Analisis mendalam: Apakah keputusan Manchester United di bursa transfer musim panas lalu, terutama kegagalan merekrut Harry Kane, menjadi akar krisis yang melanda klub saat ini?
Rio Ferdinand dan Dua Blunder Transfer Besar yang Terlewatkan
Legenda Manchester United, Rio Ferdinand, baru-baru ini menyuarakan penyesalan besarnya. Menurutnya, keterpurukan klub pasca-era Sir Alex Ferguson sebenarnya bisa dihindari. Ferdinand meyakini hanya dengan dua rekrutan kunci pada musim panas 2023, nasib Setan Merah bisa sangat berbeda. Sayangnya, klub justru melewatkan kesempatan emas tersebut.

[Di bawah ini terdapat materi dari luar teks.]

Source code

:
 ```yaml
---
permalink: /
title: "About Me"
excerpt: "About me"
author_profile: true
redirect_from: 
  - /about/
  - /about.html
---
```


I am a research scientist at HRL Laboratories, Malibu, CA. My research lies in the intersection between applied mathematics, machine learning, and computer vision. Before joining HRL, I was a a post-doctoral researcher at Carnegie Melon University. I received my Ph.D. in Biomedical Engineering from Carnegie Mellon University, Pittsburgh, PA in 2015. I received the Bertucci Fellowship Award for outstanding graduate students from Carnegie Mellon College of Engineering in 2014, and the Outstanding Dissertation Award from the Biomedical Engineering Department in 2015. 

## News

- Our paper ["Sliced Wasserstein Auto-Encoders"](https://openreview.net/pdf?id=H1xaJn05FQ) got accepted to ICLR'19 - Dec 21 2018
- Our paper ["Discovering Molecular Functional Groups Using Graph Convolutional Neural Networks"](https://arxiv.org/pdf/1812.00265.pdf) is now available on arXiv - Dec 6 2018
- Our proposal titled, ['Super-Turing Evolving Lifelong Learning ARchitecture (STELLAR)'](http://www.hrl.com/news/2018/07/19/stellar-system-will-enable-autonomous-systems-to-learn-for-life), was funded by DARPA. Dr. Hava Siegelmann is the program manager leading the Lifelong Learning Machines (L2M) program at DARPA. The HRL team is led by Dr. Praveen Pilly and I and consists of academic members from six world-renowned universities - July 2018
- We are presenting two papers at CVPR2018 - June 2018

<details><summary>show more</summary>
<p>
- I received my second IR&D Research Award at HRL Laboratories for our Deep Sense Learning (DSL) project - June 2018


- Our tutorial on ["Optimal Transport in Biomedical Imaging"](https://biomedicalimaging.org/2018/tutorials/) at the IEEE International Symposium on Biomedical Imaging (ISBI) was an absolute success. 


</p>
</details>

Harry Kane: Striker yang Terlewatkan
Ferdinand tanpa ragu menunjuk kegagalan merekrut Harry Kane sebagai sebuah blunder fatal. Kesempatan itu datang pada musim panas 2023, sebelum sang striker akhirnya pindah ke Bayern Munich.
“Saya pikir jika mereka membayar angka yang diinginkan Spurs, mereka akan mendapatkannya,” kata Rio Ferdinand. “Dan jika kita percaya itu, maka saya pikir jika itu tidak terjadi hanya karena selisih beberapa juta di sana-sini, saya pikir itu adalah keputusan yang mengerikan.”
Bayangkan, seorang striker kelas dunia yang sudah terbukti di Liga Inggris bisa didapatkan, namun urung terjadi hanya karena perbedaan harga. Kini, MU berjuang menemukan ketajaman di lini depan, sementara Kane terus mencetak gol di Jerman.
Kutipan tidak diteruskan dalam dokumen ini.